Puck you

Image by: Terence Wong

Hockey fans — let’s take it personally this time.

The unconditional love we feel for our mistress, the NHL, is unrequited. As if that wasn’t obvious enough in 2004, the first time she disappeared, only to return a year later yelling “Puck, how I’ve missed you!”, we still took her back.

Now the NHL lockout looms again, as the NHL owners and Players Association can’t decide how to share revenue. Both parties stand firmly entrenched, hence the numbing déjà-vu we feel closing in.

Hockey lovers are hopeless, but we’re not entirely powerless.

The oft-forgotten fact is that fans are clients, customers who fuel the multi-billion dollar enterprise. Yes, we allow NHL executives to fly off to Miami bungalows and sip aged whiskey, in exchange for a beer and a hockey game.

If we learned to exist without purchasing NHL products this year, maybe they’d feel more inclined to reach a decision. It would at least damage NHL Commissioner Gary Bettman’s $8-million salary, which has more than doubled since the last lockout.

While players seek to increase their riches, owners seek to reduce them. Meanwhile, fans nauseatingly wave the finger of blame between the two, as we inch back quietly into NHL hibernation. Sadness quickly turns into indifference and forgiveness.

We’re lovestruck fools, too blind to see we’re being fully taken advantage of.
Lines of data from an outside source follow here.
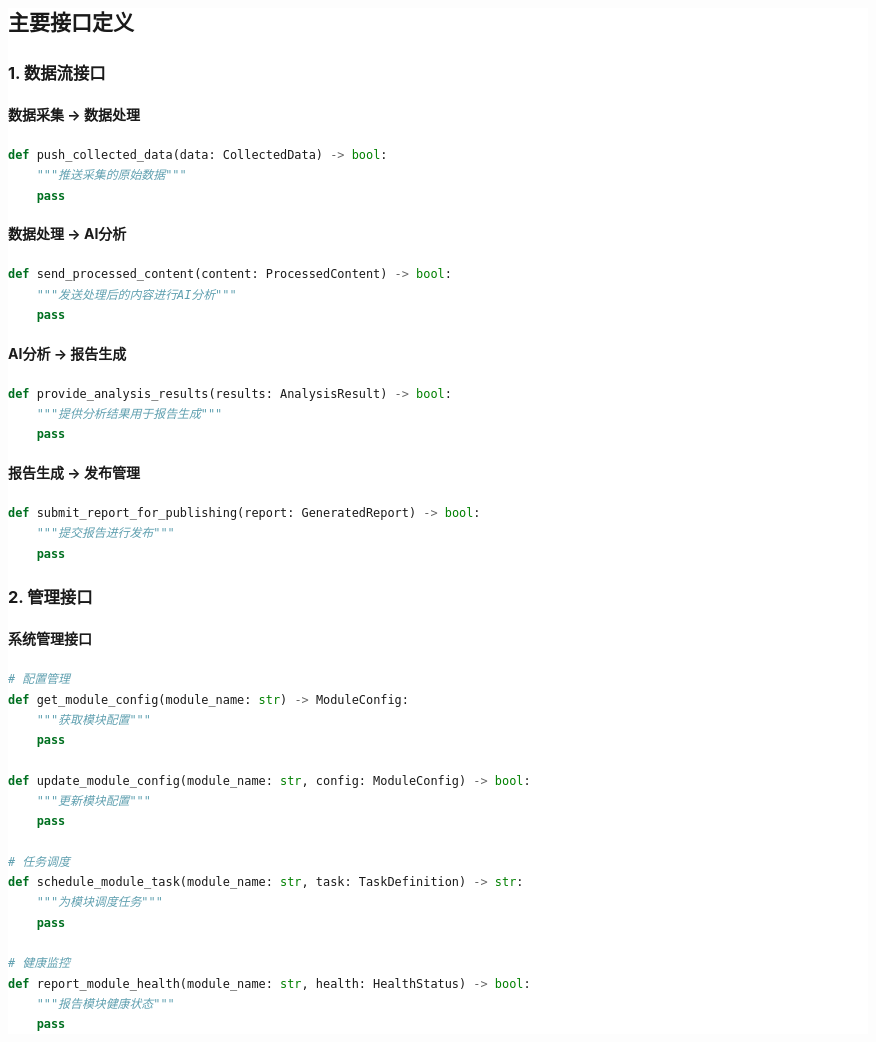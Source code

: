 ## 主要接口定义

### 1. 数据流接口

#### 数据采集 → 数据处理
```python
def push_collected_data(data: CollectedData) -> bool:
    """推送采集的原始数据"""
    pass
```

#### 数据处理 → AI分析
```python
def send_processed_content(content: ProcessedContent) -> bool:
    """发送处理后的内容进行AI分析"""
    pass
```

#### AI分析 → 报告生成
```python
def provide_analysis_results(results: AnalysisResult) -> bool:
    """提供分析结果用于报告生成"""
    pass
```

#### 报告生成 → 发布管理
```python
def submit_report_for_publishing(report: GeneratedReport) -> bool:
    """提交报告进行发布"""
    pass
```

### 2. 管理接口

#### 系统管理接口
```python
# 配置管理
def get_module_config(module_name: str) -> ModuleConfig:
    """获取模块配置"""
    pass

def update_module_config(module_name: str, config: ModuleConfig) -> bool:
    """更新模块配置"""
    pass

# 任务调度
def schedule_module_task(module_name: str, task: TaskDefinition) -> str:
    """为模块调度任务"""
    pass

# 健康监控
def report_module_health(module_name: str, health: HealthStatus) -> bool:
    """报告模块健康状态"""
    pass
```
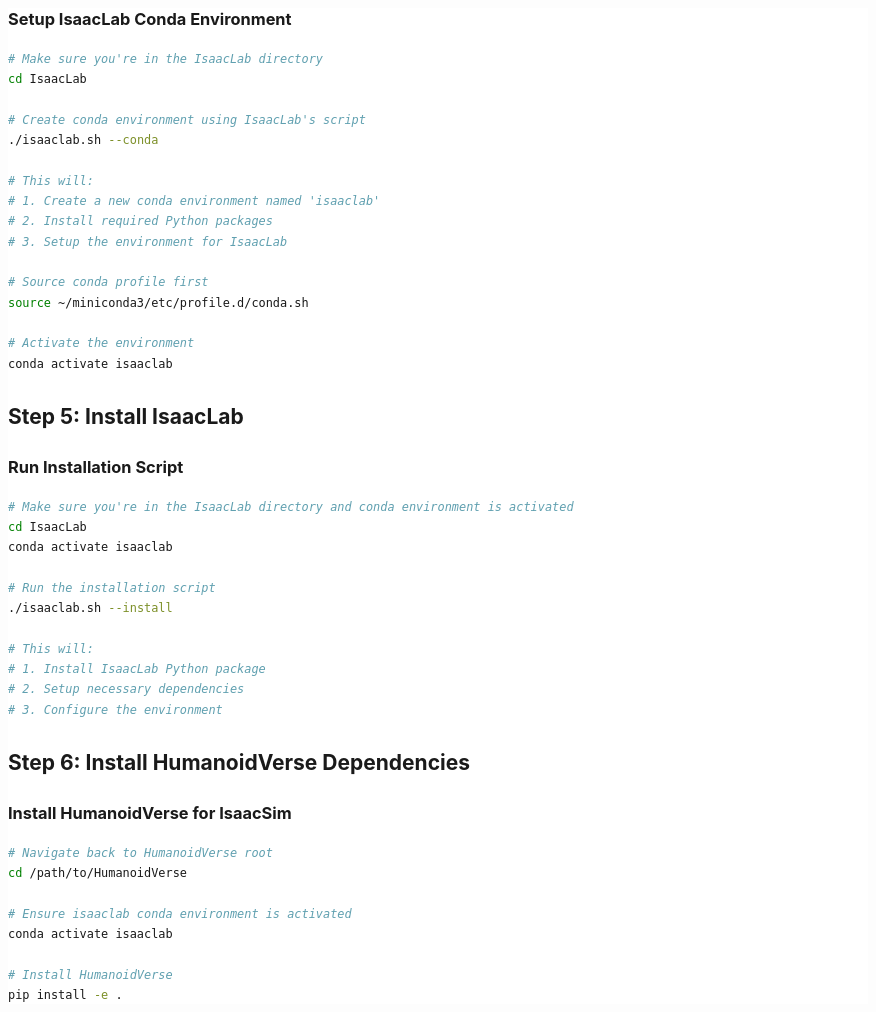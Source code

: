 ### Setup IsaacLab Conda Environment

```bash
# Make sure you're in the IsaacLab directory
cd IsaacLab

# Create conda environment using IsaacLab's script
./isaaclab.sh --conda

# This will:
# 1. Create a new conda environment named 'isaaclab'
# 2. Install required Python packages
# 3. Setup the environment for IsaacLab

# Source conda profile first
source ~/miniconda3/etc/profile.d/conda.sh

# Activate the environment
conda activate isaaclab
```

## Step 5: Install IsaacLab

### Run Installation Script

```bash
# Make sure you're in the IsaacLab directory and conda environment is activated
cd IsaacLab
conda activate isaaclab

# Run the installation script
./isaaclab.sh --install

# This will:
# 1. Install IsaacLab Python package
# 2. Setup necessary dependencies
# 3. Configure the environment
```

## Step 6: Install HumanoidVerse Dependencies

### Install HumanoidVerse for IsaacSim

```bash
# Navigate back to HumanoidVerse root
cd /path/to/HumanoidVerse

# Ensure isaaclab conda environment is activated
conda activate isaaclab

# Install HumanoidVerse
pip install -e .
```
Our vulnerability lies somewhere between being Canadian, too forgiving, too generous, too obsessed and always too hungry for NHL action. She’s giving us the old “It’s not you, it’s me,” which in this case means “You took me back last time, you’ll do it again.”

I’ll take her back in a heartbeat of course, but the lockout is validated by our own collective belief that fans’ voices are unimportant. The NHL and the players union ultimately call the shots, but disregarding loyal customers can’t be good for business.
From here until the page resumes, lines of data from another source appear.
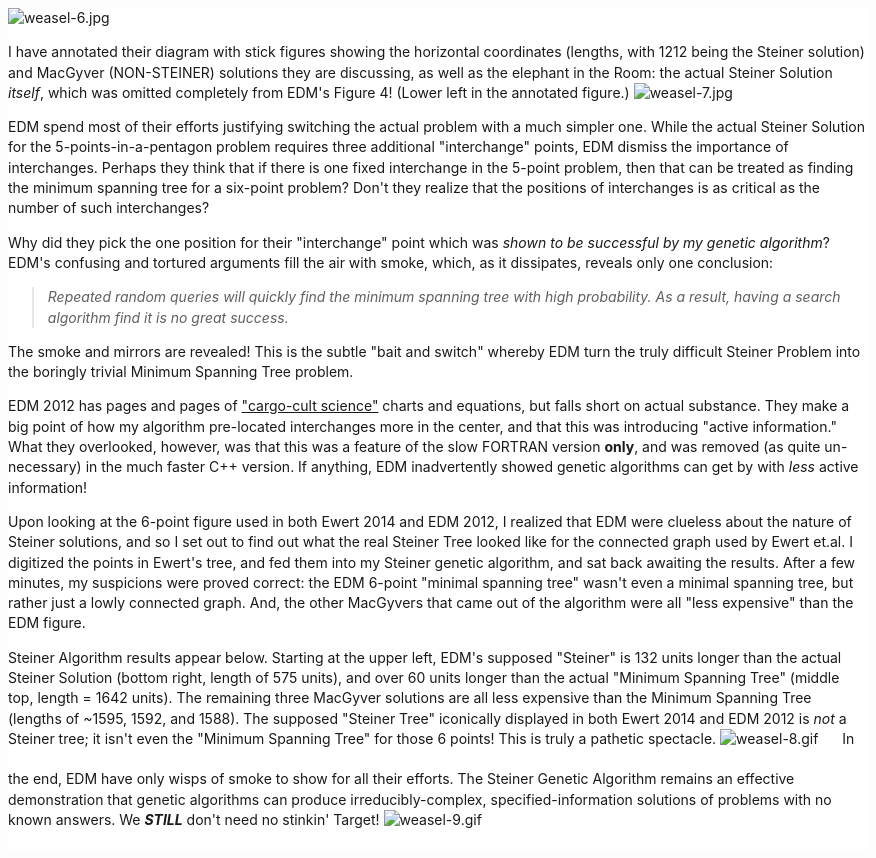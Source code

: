 <img src="http://www.nmsr.org/weasel-6.jpg" alt="weasel-6.jpg" width="388" height="275" />

I have annotated their diagram with stick figures showing the horizontal coordinates (lengths, with 1212 being the Steiner solution) and MacGyver (NON-STEINER)
solutions they are discussing, as well as the elephant in the Room: the actual Steiner Solution _itself_, which was omitted completely from EDM's Figure 4! (Lower left in the annotated figure.)
<img src="http://www.nmsr.org/weasel-7.jpg" alt="weasel-7.jpg" width="505" height="322" />

EDM spend most of their efforts justifying switching the actual problem with a much simpler one. While the actual Steiner Solution for the 5-points-in-a-pentagon problem requires three additional "interchange" points, EDM dismiss the importance of interchanges. Perhaps they think that if there is one fixed interchange in the 5-point problem, then that can be treated as finding the minimum spanning tree for a six-point problem? Don't they realize that the positions of interchanges is as critical as the number of such interchanges? 

Why did they pick the one position for their "interchange" point which was _shown to be successful by my genetic algorithm_? EDM's confusing and tortured arguments fill the air with smoke, which, as it dissipates, reveals only one conclusion: 


> _Repeated random queries will quickly find the minimum spanning tree with high probability. As a result, having a search algorithm find it is no great success._

 

The smoke and mirrors are revealed! This is the subtle "bait and switch" whereby EDM turn the truly difficult Steiner Problem into the boringly trivial Minimum Spanning Tree problem.

EDM 2012 has pages and pages of ["cargo-cult science"](http://www.lhup.edu/~DSIMANEK/cargocul.htm) charts and equations, but falls short on actual substance. They make a big point of how my algorithm pre-located interchanges more in the center, and that this was introducing "active information." What they overlooked, however, was that this was a feature of the slow FORTRAN version **only**, and was removed (as quite un-necessary) in the much faster C++ version. If anything, EDM inadvertently showed genetic algorithms can get by with _less_ active information!

Upon looking at the 6-point figure used in both Ewert 2014 and EDM 2012, I realized that EDM were clueless about the nature of Steiner solutions, and so I set out to find out what the real Steiner Tree looked like for the connected graph used by Ewert et.al. I digitized the points in Ewert's tree, and fed them into my Steiner genetic algorithm, and sat back awaiting the results. After a few minutes, my suspicions were proved correct: the EDM 6-point "minimal spanning tree" wasn't even a minimal spanning tree, but rather just a lowly connected graph. And, the other MacGyvers that came out of the algorithm were all "less expensive" than the EDM figure.

Steiner Algorithm results appear below. Starting at the upper left, EDM's supposed "Steiner" is 132 units longer than the actual Steiner Solution (bottom right, length of 575 units), and over 60 units longer than the actual "Minimum Spanning Tree" (middle top, length = 1642 units). The remaining three MacGyver solutions are all less expensive than the Minimum Spanning Tree (lengths of ~1595, 1592, and 1588). The supposed "Steiner Tree" iconically displayed in both Ewert 2014 and EDM 2012 is _not_ a Steiner tree; it isn't even the "Minimum Spanning Tree" for those 6 points! This is truly a pathetic spectacle.
<img src="http://www.nmsr.org/weasel-8.gif" alt="weasel-8.gif" width="600" height="379" style="margin: 0 20px 20px 0;" class="mt-image-center" />
In the end, EDM have only wisps of smoke to show for all their efforts. The Steiner Genetic Algorithm remains an effective demonstration that genetic algorithms can produce irreducibly-complex, specified-information solutions of problems with no known answers.
We **_STILL_** don't need no stinkin' Target!
<img src="http://www.nmsr.org/weasel-9.gif" alt="weasel-9.gif" width="290" height="130" style="margin: 0 20px 20px 0;" class="mt-image-center" />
It makes little sense to be okay with losing our passion unnecessarily and in the name of stubborn indecisiveness. Fans desperately need to express themselves, otherwise we’re setting ourselves up for heartbreak.

Spend your lockout year however you please. Go to a Queen’s hockey game, find a relationship, ditch that beer belly — or don’t.

While you’re at it, tell the NHL how you really feel — stop buying their products, get feisty on online message boards, do whatever you can. We’ll follow the NHL when it comes back, but that doesn’t mean we won’t keep her in check.

If there’s one thing you can’t do, it’s forgive.

Peter Morrow is Sports Editor at the Journal.